What strikes you when you read Manhunt is the fact that there are so many good stories by so many writers that aren’t household names (well, at least hardboiled households). Norman Struber, whose “Badge of Dishonor” shows us an early example of the anti-hero; Stuart Friedman, author of the powderkeg “The Secret,” wherein an innocent man is murdered for a crime he didn’t commit. Then there’s Frank Kane, author of several stories featuring hardboiled PI Johnny Liddell. Kane is often overlooked when great authors of the 1950s are discussed, perhaps because so many of the Liddells seemed jokey. Kane’s “Key Witness,” a rare non-Liddell novella, is anything but comic. An innocent bystander turned good samaritan is terrorized by the punks he witnessed commit murder. His transformation from good citizen to victim is starkly portrayed. In “Seven Lousy Bucks” by C. L. Sweeney, Jr., Joe’s got it made: no job, drinks his life away and prostitutes his wife, Clare, for booze money. When his wife fails to bring home more than ten bucks after serving a john, Joe blows his top. Violent, harrowing look at two bottom-of-the-barrel individuals. These four stories appeared over the space of three issues! If I had the time and space, I’d extoll the virtues of “Deadly Beloved,” a Joe Puma novella by William Campbell Gault, or “Hunch” by Helen Nielsen, wherein a grizzled, pessimistic cop discovers that the chief suspect in a series of brutal murders is his own son, or dozens more well-written celebrations of con jobs, robbery, murder, and adultery.

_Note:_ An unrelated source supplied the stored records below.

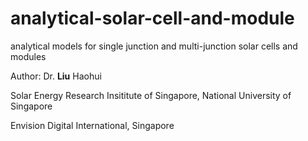 # analytical-solar-cell-and-module
analytical models for single junction and multi-junction solar cells and modules

Author: Dr. **Liu** Haohui

Solar Energy Research Insititute of Singapore, National University of Singapore

Envision Digital International, Singapore
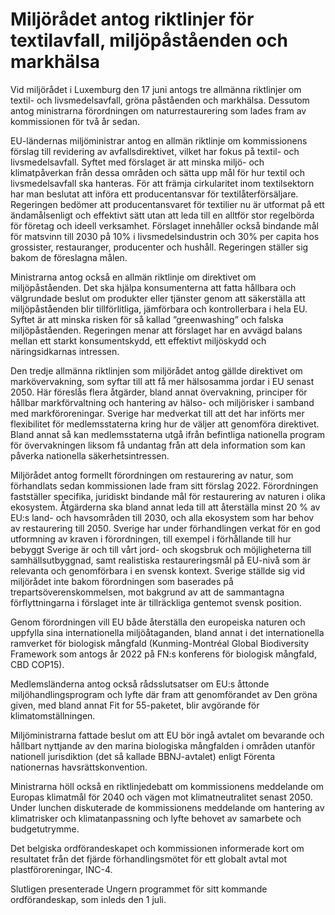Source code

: # Miljörådet antog riktlinjer för textilavfall, miljöpåståenden och markhälsa

Vid miljörådet i Luxemburg den 17 juni antogs tre allmänna riktlinjer om textil\- och livsmedelsavfall, gröna påståenden och markhälsa. Dessutom antog ministrarna förordningen om naturrestaurering som lades fram av kommissionen för två år sedan.


EU\-ländernas miljöministrar antog en allmän riktlinje om kommissionens förslag till revidering av avfallsdirektivet, vilket har fokus på textil\- och livsmedelsavfall. Syftet med förslaget är att minska miljö\- och klimatpåverkan från dessa områden och sätta upp mål för hur textil och livsmedelsavfall ska hanteras. För att främja cirkularitet inom textilsektorn har man beslutat att införa ett producentansvar för textilåterförsäljare. Regeringen bedömer att producentansvaret för textilier nu är utformat på ett ändamålsenligt och effektivt sätt utan att leda till en alltför stor regelbörda för företag och ideell verksamhet. Förslaget innehåller också bindande mål för matsvinn till 2030 på 10% i livsmedelsindustrin och 30% per capita hos grossister, restauranger, producenter och hushåll. Regeringen ställer sig bakom de föreslagna målen.

Ministrarna antog också en allmän riktlinje om direktivet om miljöpåståenden. Det ska hjälpa konsumenterna att fatta hållbara och välgrundade beslut om produkter eller tjänster genom att säkerställa att miljöpåståenden blir tillförlitliga, jämförbara och kontrollerbara i hela EU. Syftet är att minska risken för så kallad ”greenwashing” och falska miljöpåståenden. Regeringen menar att förslaget har en avvägd balans mellan ett starkt konsumentskydd, ett effektivt miljöskydd och näringsidkarnas intressen.

Den tredje allmänna riktlinjen som miljörådet antog gällde direktivet om markövervakning, som syftar till att få mer hälsosamma jordar i EU senast 2050\. Här föreslås flera åtgärder, bland annat övervakning, principer för hållbar markförvaltning och hantering av hälso\- och miljörisker i samband med markföroreningar. Sverige har medverkat till att det har införts mer flexibilitet för medlemsstaterna kring hur de väljer att genomföra direktivet. Bland annat så kan medlemsstaterna utgå ifrån befintliga nationella program för övervakningen liksom få undantag från att dela information som kan påverka nationella säkerhetsintressen.

Miljörådet antog formellt förordningen om restaurering av natur, som förhandlats sedan kommissionen lade fram sitt förslag 2022\. Förordningen fastställer specifika, juridiskt bindande mål för restaurering av naturen i olika ekosystem. Åtgärderna ska bland annat leda till att återställa minst 20 % av EU:s land\- och havsområden till 2030, och alla ekosystem som har behov av restaurering till 2050\. Sverige har under förhandlingen verkat för en god utformning av kraven i förordningen, till exempel i förhållande till hur bebyggt Sverige är och till vårt jord\- och skogsbruk och möjligheterna till samhällsutbyggnad, samt realistiska restaureringsmål på EU\-nivå som är relevanta och genomförbara i en svensk kontext. Sverige ställde sig vid miljörådet inte bakom förordningen som baserades på trepartsöverenskommelsen, mot bakgrund av att de sammantagna förflyttningarna i förslaget inte är tillräckliga gentemot svensk position.

Genom förordningen vill EU både återställa den europeiska naturen och uppfylla sina internationella miljöåtaganden, bland annat i det internationella ramverket för biologisk mångfald (Kunming\-Montréal Global Biodiversity Framework som antogs år 2022 på FN:s konferens för biologisk mångfald, CBD COP15\).

Medlemsländerna antog också rådsslutsatser om EU:s åttonde miljöhandlingsprogram och lyfte där fram att genomförandet av Den gröna given, med bland annat Fit for 55\-paketet, blir avgörande för klimatomställningen.

Miljöministrarna fattade beslut om att EU bör ingå avtalet om bevarande och hållbart nyttjande av den marina biologiska mångfalden i områden utanför nationell jurisdiktion (det så kallade BBNJ\-avtalet) enligt Förenta nationernas havsrättskonvention.

Ministrarna höll också en riktlinjedebatt om kommissionens meddelande om Europas klimatmål för 2040 och vägen mot klimatneutralitet senast 2050\. Under lunchen diskuterade de kommissionens meddelande om hantering av klimatrisker och klimatanpassning och lyfte behovet av samarbete och budgetutrymme.

Det belgiska ordförandeskapet och kommissionen informerade kort om resultatet från det fjärde förhandlingsmötet för ett globalt avtal mot plastföroreningar, INC\-4\.

Slutligen presenterade Ungern programmet för sitt kommande ordförandeskap, som inleds den 1 juli.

My own personal Manhunt collecting odyssey began in 1993 after a conversation with author Ed Gorman. Ed was writing a piece on Gold Medal paperbacks for a magazine I was editing at the time (you can say it Pete — The Scream Factory! -JS), and Manhunt kept popping up in the conversation. Ed let on that Manhunt had been an important part of his formative years. That sparked an interest in me and when, while browsing through a vintage paperback catalog, I came across a cheap copy of the January 1956 issue (“Seven Brutal Shockers!”), I took the plunge. Seven years later, I had the high bid on the September 1955 issue (one of the pricier digests because of its Charles Williams novel) which completed my set. I’d estimate a total price at about $1200.00.
|One of the scarcest: Bedsheet-sized Giant Manhunt|
After returning to digest size, Manhunt just wasn’t the same again. Though the classic authors would make an appearance now and then, most of the authors were new, untested writers. Writers not heard of before and, in several instances, never heard of again after Manhunt’s demise. Evan Hunter and Charles Williams gave way to Robert Page Jones and J. Simmons Scheb. Not exactly esteemed names in a crime aficionado’s book. The general look of the magazine began to suffer as well. The magazine’s frequency was dropped first to bi-monthly and eventually quarterly. Reprints (of both covers and the fiction inside) became a fact of life. The beautiful hardboiled paintings adorning the covers gave way to out of focus shots of women cringing against brick walls. If you’re looking for the quality, stick to the first six years.